Digital payments offer brand new opportunities for financial services providers in Africa
Network International, an enabler of digital commerce across the Middle East and Africa, recently conducted new research into the African digital payments environment, and the significant emerging, but as yet untapped, opportunity for banks operating in the region.
The white paper, titled Payment Acceptance in Africa, says payment acceptance (the ability of merchants to accept payments for the sale of goods and services) is at an inflection point in Africa, enabling new major opportunities in the financial services sector. The amount of money processed through point of sale (POS) devices – such as card machines – remains only 5% of GDP in Africa, compared to over 30% in some countries.
To find out more about the continent’s digital payments environment, How we made it in Africa spoke to Andrew Key, managing director for Africa at Network International.
Network International’s white paper states that in many African countries, POS infrastructure is concentrated in major cities and a handful of sectors, such as tourism and entertainment. What is the reason for this limited penetration?

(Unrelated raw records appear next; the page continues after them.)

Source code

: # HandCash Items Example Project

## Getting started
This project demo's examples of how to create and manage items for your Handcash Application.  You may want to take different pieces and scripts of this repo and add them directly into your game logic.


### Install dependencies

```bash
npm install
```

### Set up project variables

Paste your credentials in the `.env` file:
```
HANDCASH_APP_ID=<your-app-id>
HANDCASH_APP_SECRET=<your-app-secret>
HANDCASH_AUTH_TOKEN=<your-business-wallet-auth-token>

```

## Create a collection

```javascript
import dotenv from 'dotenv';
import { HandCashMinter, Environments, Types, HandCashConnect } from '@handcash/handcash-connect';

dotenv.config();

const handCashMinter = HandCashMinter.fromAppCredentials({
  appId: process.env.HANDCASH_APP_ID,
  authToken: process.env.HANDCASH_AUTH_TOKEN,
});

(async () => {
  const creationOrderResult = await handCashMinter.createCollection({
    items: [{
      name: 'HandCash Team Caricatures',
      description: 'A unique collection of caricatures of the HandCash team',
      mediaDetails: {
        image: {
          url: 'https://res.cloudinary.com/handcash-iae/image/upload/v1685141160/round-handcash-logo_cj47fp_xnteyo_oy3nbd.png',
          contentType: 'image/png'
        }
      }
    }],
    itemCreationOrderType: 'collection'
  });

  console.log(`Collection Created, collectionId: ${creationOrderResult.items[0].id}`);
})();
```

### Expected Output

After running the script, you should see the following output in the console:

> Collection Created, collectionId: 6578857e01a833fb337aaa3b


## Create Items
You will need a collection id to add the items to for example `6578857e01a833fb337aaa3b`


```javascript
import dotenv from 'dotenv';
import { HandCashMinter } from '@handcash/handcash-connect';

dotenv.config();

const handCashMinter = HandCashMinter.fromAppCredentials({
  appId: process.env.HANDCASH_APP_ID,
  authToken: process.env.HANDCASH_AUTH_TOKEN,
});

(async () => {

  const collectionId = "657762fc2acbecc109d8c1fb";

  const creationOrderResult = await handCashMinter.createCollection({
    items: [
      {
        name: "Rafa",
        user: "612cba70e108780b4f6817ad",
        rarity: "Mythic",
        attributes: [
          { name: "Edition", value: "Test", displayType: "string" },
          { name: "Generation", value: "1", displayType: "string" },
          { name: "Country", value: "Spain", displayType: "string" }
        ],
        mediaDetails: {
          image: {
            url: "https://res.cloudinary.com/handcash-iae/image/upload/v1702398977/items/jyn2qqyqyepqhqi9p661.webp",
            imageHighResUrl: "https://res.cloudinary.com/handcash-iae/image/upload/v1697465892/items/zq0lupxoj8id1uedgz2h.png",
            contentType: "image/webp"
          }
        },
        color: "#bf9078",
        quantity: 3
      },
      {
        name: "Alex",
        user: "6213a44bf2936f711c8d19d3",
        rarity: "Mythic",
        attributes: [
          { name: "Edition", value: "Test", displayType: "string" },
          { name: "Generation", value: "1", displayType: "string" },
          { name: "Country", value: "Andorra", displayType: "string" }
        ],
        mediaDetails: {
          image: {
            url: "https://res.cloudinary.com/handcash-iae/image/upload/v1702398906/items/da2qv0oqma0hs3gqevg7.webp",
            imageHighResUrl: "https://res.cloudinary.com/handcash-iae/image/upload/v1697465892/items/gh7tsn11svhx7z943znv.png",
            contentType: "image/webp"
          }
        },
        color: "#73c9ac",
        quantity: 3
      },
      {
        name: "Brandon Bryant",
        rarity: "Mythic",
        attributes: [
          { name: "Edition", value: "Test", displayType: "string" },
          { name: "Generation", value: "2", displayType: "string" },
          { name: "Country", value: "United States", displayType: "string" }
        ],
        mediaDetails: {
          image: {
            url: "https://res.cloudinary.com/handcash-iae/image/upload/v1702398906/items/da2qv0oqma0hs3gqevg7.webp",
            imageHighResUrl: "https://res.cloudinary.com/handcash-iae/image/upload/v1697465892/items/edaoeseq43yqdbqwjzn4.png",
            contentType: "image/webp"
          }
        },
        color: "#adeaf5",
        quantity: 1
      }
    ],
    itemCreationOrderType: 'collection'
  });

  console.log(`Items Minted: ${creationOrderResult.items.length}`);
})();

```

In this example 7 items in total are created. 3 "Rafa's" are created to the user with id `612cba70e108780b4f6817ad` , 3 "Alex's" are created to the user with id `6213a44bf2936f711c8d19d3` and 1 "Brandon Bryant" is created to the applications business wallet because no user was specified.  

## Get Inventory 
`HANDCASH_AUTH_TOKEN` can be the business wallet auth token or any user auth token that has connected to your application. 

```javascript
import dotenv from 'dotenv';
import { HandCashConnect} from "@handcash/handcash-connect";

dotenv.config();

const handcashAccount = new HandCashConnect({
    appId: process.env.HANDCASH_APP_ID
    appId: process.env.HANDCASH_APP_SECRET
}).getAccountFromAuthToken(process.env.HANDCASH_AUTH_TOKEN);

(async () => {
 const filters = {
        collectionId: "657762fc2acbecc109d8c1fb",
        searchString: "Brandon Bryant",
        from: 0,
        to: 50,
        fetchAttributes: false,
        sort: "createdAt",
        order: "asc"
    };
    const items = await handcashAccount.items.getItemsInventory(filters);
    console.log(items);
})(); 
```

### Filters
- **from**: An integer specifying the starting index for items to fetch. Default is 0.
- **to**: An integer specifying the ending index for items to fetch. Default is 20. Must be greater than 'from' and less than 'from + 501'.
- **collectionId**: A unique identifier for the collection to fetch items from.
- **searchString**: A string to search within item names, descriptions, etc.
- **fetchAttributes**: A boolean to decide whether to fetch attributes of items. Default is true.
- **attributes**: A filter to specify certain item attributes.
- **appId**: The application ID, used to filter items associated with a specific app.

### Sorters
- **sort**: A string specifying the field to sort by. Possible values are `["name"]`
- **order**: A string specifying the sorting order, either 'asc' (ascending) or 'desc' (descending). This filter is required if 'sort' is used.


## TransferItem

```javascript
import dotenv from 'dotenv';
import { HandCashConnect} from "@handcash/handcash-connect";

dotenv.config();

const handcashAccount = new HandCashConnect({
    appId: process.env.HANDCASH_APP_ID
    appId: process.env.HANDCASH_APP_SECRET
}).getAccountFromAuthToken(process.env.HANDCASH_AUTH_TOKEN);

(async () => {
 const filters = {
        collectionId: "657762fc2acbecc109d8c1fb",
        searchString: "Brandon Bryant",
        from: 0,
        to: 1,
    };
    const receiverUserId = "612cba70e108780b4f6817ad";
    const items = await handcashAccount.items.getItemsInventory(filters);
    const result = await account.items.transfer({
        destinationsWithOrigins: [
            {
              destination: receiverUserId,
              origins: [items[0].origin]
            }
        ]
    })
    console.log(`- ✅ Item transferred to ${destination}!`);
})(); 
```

There are a number of forces at play. Part of it is just the general trend towards urbanisation across Africa. If you then look at who is deploying POS infrastructure and building out payment acceptance, it is mostly banks. And they typically operate out of major cities. So the banks have a natural bias toward the locations where they are based.
Building out payment acceptance infrastructure has historically been costly. In some African markets, a POS device could cost up to $600 due to high manufacturing costs or import duties. To make a return of investment, the banks therefore only place them in locations where there is a large number of card holders and high transaction volumes. For this reason there has been a focus on rolling out POS infrastructure in places like major hotels, upmarket restaurants and major retailers.
How do banks make money from POS devices?
It varies country by country. In some markets they will sell or lease the devices, while in other territories the banks will roll out the devices at no cost, with the hope of making a return through transaction-based fees.
Through these devices, banks can also get insight into the transaction behaviour of a business. This allows them to make better-informed decisions when lending to these companies. So that is another driver behind why a bank might want to build out payment acceptance – it gives them more confidence when they are lending money. There are 60 million micro, small and medium businesses across Africa mostly operating in the informal sector, which provide a huge growth opportunity for banks.
How can mobile technology transform payment acceptance in Africa?
There are far more people in Africa who have mobile phones than bank accounts. Many of these people may leapfrog the evolution of the payments market that happened in developed regions like Europe or North America. The environment where card meets POS device is not going to happen in some African markets. There will be lots of evolutions in the digital payments landscape in Africa, some of which will be around card meeting POS device, some of which will be online spend, and some of which will be mobile money based.
Digital payments will allow consumers to do things that are not possible in a cash-based economy and it will allow banks to operate in sectors that they’ve not operated in previously.
With the rapid growth of mobile money in several African countries, is there a future for plastic cards?
One of the fundamental benefits that the likes of Visa, Mastercard and UnionPay offer is the ability to make a payment anywhere in the world. With mobile money you can’t do that today. Mobile money schemes are typically domestic only. Now, what Network International as well as others such as Visa and Mastercard have done is provide tools and capabilities that mean you don’t need a piece of plastic. You are still transacting with an account that typically sat behind a card, but using a digital equivalent such as a smartphone or a watch. This is going to be relevant for micro merchants on the street who typically only dealt in cash.
Cards have a long future ahead of it but I predict that in Africa a large portion of the population will start with a digital version of an account. It is going to be interesting watching this journey unfold across the continent.